• _What is required_
Repeat the lines below exactly as written, please, from the line with "## Getting started" to the line with "## Deployment", both lines included, and no others.

━━━━━━

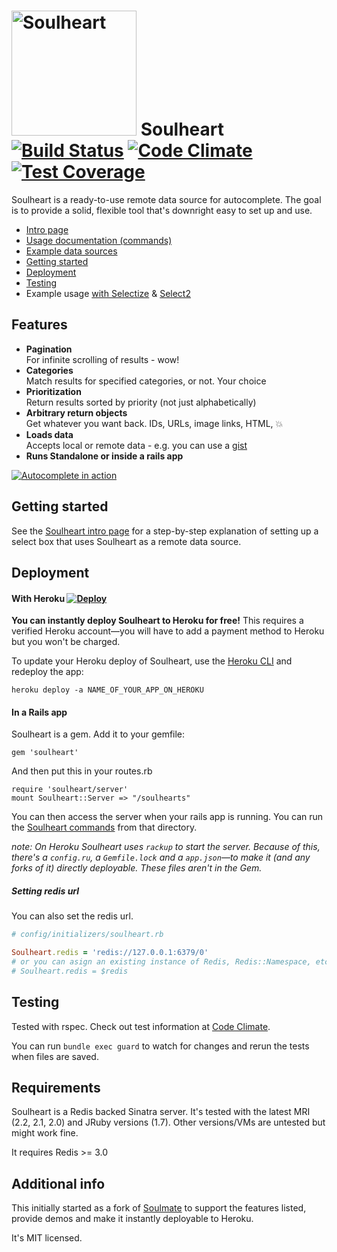 # <img src="https://raw.githubusercontent.com/sethherr/soulheart/master/examples/logo.png" alt="Soulheart" width="200"> Soulheart [![Build Status](https://travis-ci.org/sethherr/soulheart.svg?branch=master)](https://travis-ci.org/sethherr/soulheart) [![Code Climate](https://codeclimate.com/github/sethherr/soulheart/badges/gpa.svg)](https://codeclimate.com/github/sethherr/soulheart) [![Test Coverage](https://codeclimate.com/github/sethherr/soulheart/badges/coverage.svg)](https://codeclimate.com/github/sethherr/soulheart/coverage)

Soulheart is a ready-to-use remote data source for autocomplete. The goal is to provide a solid, flexible tool that's downright easy to set up and use.

- [Intro page](https://sethherr.github.io/soulheart/)
- [Usage documentation (commands)](https://sethherr.github.io/soulheart/commands/)
- [Example data sources](https://github.com/sethherr/soulheart/tree/master/examples)
- [Getting started](#getting-started)
- [Deployment](#deployment)
- [Testing](#testing)
- Example usage [with Selectize](https://sethherr.github.io/soulheart/examples_selectize) & [Select2](https://sethherr.github.io/soulheart/examples_select2)


## Features

- **Pagination**
  <br>For infinite scrolling of results - wow!
- **Categories**
  <br>Match results for specified categories, or not. Your choice
- **Prioritization**
  <br>Return results sorted by priority (not just alphabetically)
- **Arbitrary return objects**
  <br>Get whatever you want back. IDs, URLs, image links, HTML, :boom:
- **Loads data**
  <br>Accepts local or remote data - e.g. you can use a [gist](https://github.com/sethherr/soulheart/blob/master/examples/manufacturers.tsv)
- **Runs Standalone or inside a rails app**

[![Autocomplete in action](https://github.com/sethherr/soulheart/raw/master/examples/screenshot.png)](https://sethherr.github.io/soulheart/)


## Getting started

See the [Soulheart intro page](https://sethherr.github.io/soulheart/) for a step-by-step explanation of setting up a select box that uses Soulheart as a remote data source.


## Deployment

#### With Heroku [![Deploy](https://www.herokucdn.com/deploy/button.png)](https://heroku.com/deploy)

**You can instantly deploy Soulheart to Heroku for free!** This requires a verified Heroku account&mdash;you will have to add a payment method to Heroku but you won't be charged.

To update your Heroku deploy of Soulheart, use the [Heroku CLI](https://devcenter.heroku.com/articles/heroku-command) and redeploy the app: 
  
    heroku deploy -a NAME_OF_YOUR_APP_ON_HEROKU
    

#### In a Rails app

Soulheart is a gem. Add it to your gemfile:

    gem 'soulheart'

And then put this in your routes.rb

    require 'soulheart/server'
    mount Soulheart::Server => "/soulhearts"

You can then access the server when your rails app is running. You can run the [Soulheart commands](https://sethherr.github.io/soulheart/commands/) from that directory.

*note: On Heroku Soulheart uses `rackup` to start the server. Because of this, there's a `config.ru`, a `Gemfile.lock` and a `app.json`&mdash;to make it (and any forks of it) directly deployable. These files aren't in the Gem.*

##### Setting redis url

You can also set the redis url. 

```ruby
# config/initializers/soulheart.rb

Soulheart.redis = 'redis://127.0.0.1:6379/0'
# or you can asign an existing instance of Redis, Redis::Namespace, etc.
# Soulheart.redis = $redis
```
## Testing

Tested with rspec. Check out test information at [Code Climate](https://codeclimate.com/github/sethherr/soulheart).

You can run `bundle exec guard` to watch for changes and rerun the tests when files are saved.


## Requirements

Soulheart is a Redis backed Sinatra server. It's tested with the latest MRI (2.2, 2.1, 2.0) and JRuby versions (1.7). Other versions/VMs are untested but might work fine.

It requires Redis >= 3.0

## Additional info

This initially started as a fork of [Soulmate](https://github.com/seatgeek/soulmate) to support the features listed, provide demos and make it instantly deployable to Heroku.

It's MIT licensed.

━━━━━━

• _Answer_
## Getting started

See the [Soulheart intro page](https://sethherr.github.io/soulheart/) for a step-by-step explanation of setting up a select box that uses Soulheart as a remote data source.


## Deployment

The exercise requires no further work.